Dans cet imposant paysage maritime marqué par les vents de l’héroïsme, la matinée du 7 octobre 1571 se lève décisive, incitant les flottes chrétiennes rassemblées là à prendre la grande résolution d’avancer. Les prières du Souverain Pontife, jointes au bras fort de « Il y eut un homme envoyé par Dieu ; son nom était Jean » (Jn 1, 6), ont conquis les Cieux, déplacé la terre et pénétré les mers, prenant le caractère d’une lutte jusqu’à se transformer en un magnifique triomphe ! Dans ces eaux, beaucoup ont donné leur vie avec fierté pour défendre quelque chose de plus cher que les rêves de la jeunesse et de plus sacré que la lumière de leurs propres yeux : la liberté de la Sainte Église catholique romaine.

Saint Pie V avait une certaine intuition prophétique qui lui a fait conseiller à plusieurs reprises de continuer sans se décourager, car lui-même, au nom de Dieu, leur assurait la victoire. Le pape était un vieillard vénérable qui, au crépuscule de sa vie, avait vu une persécution sans précédent se déchaîner sur la chrétienté, et dont la foi, soumise au feu des épreuves (cf 1 P 1, 7), n’a jamais vacillé face à l’adversaire.
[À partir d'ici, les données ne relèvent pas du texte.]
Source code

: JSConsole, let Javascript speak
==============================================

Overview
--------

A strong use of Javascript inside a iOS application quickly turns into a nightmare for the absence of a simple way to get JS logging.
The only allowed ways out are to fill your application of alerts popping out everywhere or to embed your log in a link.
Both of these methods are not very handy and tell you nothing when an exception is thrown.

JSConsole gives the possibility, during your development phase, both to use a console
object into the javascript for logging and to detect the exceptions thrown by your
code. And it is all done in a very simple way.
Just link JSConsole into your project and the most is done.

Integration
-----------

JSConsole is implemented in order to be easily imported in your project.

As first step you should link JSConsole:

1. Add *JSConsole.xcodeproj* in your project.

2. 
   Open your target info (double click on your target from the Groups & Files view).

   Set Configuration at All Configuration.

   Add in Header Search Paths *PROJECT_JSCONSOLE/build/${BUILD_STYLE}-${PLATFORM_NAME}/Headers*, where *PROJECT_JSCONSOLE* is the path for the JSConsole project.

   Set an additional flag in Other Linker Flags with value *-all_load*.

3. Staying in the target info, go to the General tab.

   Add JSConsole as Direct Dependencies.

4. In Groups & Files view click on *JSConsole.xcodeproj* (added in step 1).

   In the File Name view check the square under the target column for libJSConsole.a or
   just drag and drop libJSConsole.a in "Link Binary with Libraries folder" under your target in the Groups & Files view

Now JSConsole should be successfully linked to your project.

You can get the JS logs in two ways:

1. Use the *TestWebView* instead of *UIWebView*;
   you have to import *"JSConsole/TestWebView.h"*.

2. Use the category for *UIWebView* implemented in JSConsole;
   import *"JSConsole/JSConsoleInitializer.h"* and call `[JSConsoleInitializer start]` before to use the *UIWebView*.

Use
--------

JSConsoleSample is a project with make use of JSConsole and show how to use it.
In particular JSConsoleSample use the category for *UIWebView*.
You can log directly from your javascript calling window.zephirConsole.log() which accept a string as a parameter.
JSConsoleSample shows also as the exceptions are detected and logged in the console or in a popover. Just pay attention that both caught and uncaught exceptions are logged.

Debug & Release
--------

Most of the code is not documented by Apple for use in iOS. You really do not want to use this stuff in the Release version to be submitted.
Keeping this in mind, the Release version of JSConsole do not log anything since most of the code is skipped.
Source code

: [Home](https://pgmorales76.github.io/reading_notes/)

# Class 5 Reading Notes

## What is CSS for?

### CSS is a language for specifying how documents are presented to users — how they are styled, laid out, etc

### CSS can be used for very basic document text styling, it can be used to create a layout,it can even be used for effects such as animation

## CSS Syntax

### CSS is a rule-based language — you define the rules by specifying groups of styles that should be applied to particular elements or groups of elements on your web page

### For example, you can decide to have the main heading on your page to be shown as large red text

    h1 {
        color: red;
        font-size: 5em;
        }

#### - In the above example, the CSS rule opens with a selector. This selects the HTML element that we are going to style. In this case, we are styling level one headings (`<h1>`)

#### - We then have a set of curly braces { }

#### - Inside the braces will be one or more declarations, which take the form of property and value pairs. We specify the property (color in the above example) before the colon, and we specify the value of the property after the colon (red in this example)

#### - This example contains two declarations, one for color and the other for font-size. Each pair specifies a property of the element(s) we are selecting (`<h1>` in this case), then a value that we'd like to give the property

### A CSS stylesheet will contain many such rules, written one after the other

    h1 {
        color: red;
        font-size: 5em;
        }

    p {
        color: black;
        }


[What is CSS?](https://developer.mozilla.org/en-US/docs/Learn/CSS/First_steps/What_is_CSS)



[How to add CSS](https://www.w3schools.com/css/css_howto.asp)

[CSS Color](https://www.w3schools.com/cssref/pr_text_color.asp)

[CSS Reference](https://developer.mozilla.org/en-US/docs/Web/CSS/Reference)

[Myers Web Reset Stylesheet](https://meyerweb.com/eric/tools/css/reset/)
Armé de courage, l’austère sexagénaire a entrepris des veillées de prière, de jeûne et de pénitence en suppliant la Sainte Vierge, Notre Dame du Rosaire et Secours des chrétiens, pour le salut du troupeau menacé. Que s’est-il passé entre la Sainte Vierge et lui pendant ces longues conversations ? Voilà quelque chose qui, jusqu’à ce jour, reste enveloppé dans les brumes du mystère. Néanmoins, dans sa condition de chef visible de l’Épouse mystique du Christ, détenteur du pouvoir des clés et dépositaire des promesses d’immortalité de l’Église (cf. Mt 16, 18-19), le Successeur de Pierre a ému le Cœur Immaculé de Marie et, par conséquent, changé le cours de l’histoire.

Assisté de lumières surnaturelles, saint Pie V lance dans les royaumes catholiques le bâton d’un assaut fulgurant, suivi seulement par les plus fervents. Il leur montra l’angoisse de son âme de pasteur, mais surtout la certitude du succès, dont il avait été mystiquement assuré.

Il discerne, en même temps, une très haute vocation chez le fils cadet de l’empereur Charles V, alors jeune homme âgé de seulement vingt-quatre ans, qui se montre taillé par Dieu pour des exploits et des audaces dignes des grands héros. Il le placera sans hésiter à la tête des hommes de guerre les plus expérimentés avec un seul mot : « En avant !

Une promesse ineffable de gloire accompagne dès le début l’entreprise, fruit du regard maternel de la Très Sainte Vierge qui est venue personnellement achever l’œuvre commencée par la force virile de ses fils combattants.

Plus de quatre siècles après la plus grande bataille navale de tous les temps, notre âme catholique tire de la grande leçon de Lépante, la certitude que les carrefours du futur, bien que redoutables, ne pourront jamais empêcher l’intervention céleste dont le caractère symbolique, miraculeux et paradigmatique reste indélébile dans l’exploit mené par le commandant suprême Juan d’Autriche.

Peut-être ce golfe, d’une beauté épique, est-il encore habité de nos jours par l’ange qui conduisit l’armada chrétienne en cet  « occasion la plus mémorable et la plus exaltée que les siècles passés aient jamais contemplée. » [1] Par sa présence belliqueuse, il semble caresser le rivage, remuer les eaux et inspirer, à ceux qui les contemplent, cette certitude : « La victoire d’aujourd’hui, comme celle d’hier, est réservée à ceux qui savent élever jusqu’au trône de Dieu le cri né de la foi intrépide au fond de leur cœur : Auxilium Christianorum, ora pro nobis ! »

[1] Miguel de CERVANTES SAAVEDRA, Novelas ejemplares, Prologue.